» YOUR INSTRUCTIONS:
Which of the lines in the data below contain the string "that"? Copy each of them.

Data items
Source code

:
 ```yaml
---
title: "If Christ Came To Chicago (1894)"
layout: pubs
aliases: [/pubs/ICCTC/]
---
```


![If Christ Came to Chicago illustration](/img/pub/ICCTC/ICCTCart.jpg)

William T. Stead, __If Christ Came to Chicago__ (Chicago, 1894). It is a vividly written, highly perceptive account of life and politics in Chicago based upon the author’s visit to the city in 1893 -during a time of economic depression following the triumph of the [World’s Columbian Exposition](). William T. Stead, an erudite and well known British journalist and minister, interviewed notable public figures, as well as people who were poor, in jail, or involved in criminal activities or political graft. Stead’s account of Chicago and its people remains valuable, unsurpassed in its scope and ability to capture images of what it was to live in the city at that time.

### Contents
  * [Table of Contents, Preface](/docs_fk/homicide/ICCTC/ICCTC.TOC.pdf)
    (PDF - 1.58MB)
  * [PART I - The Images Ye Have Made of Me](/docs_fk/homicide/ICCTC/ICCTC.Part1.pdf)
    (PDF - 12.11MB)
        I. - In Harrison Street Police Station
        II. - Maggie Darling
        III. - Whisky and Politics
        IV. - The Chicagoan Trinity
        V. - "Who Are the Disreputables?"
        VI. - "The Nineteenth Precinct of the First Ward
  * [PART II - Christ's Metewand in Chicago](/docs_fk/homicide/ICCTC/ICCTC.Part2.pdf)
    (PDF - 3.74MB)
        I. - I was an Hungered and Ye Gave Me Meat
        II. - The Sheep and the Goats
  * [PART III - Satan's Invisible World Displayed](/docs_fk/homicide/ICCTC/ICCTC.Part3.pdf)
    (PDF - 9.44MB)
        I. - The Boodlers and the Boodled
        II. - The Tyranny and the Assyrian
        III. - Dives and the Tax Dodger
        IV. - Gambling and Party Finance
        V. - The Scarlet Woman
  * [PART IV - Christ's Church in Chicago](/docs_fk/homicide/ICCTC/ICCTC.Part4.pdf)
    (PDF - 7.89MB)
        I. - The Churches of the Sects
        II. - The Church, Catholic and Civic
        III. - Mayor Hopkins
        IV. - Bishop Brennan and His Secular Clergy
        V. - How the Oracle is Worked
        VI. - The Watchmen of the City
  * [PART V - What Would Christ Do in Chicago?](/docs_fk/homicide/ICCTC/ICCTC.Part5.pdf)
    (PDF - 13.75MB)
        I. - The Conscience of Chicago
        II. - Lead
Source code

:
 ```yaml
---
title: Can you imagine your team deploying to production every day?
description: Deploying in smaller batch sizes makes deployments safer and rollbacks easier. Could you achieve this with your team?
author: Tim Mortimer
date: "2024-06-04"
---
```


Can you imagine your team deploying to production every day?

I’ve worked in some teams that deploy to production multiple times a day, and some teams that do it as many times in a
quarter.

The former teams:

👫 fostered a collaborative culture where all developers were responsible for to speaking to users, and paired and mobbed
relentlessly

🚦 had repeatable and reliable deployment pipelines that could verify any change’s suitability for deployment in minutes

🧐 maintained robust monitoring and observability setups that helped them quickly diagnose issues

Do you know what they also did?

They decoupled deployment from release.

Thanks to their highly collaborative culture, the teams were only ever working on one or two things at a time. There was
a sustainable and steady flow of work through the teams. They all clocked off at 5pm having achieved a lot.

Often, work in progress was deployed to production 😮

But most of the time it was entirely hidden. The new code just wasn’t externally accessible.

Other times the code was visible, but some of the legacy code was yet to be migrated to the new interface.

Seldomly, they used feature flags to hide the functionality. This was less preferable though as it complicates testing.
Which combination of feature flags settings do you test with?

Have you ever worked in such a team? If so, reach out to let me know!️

» SOLUTION TO THE EXERCISE:
William T. Stead, __If Christ Came to Chicago__ (Chicago, 1894). It is a vividly written, highly perceptive account of life and politics in Chicago based upon the author’s visit to the city in 1893 -during a time of economic depression following the triumph of the [World’s Columbian Exposition](). William T. Stead, an erudite and well known British journalist and minister, interviewed notable public figures, as well as people who were poor, in jail, or involved in criminal activities or political graft. Stead’s account of Chicago and its people remains valuable, unsurpassed in its scope and ability to capture images of what it was to live in the city at that time.
I’ve worked in some teams that deploy to production multiple times a day, and some teams that do it as many times in a
🚦 had repeatable and reliable deployment pipelines that could verify any change’s suitability for deployment in minutes
🧐 maintained robust monitoring and observability setups that helped them quickly diagnose issues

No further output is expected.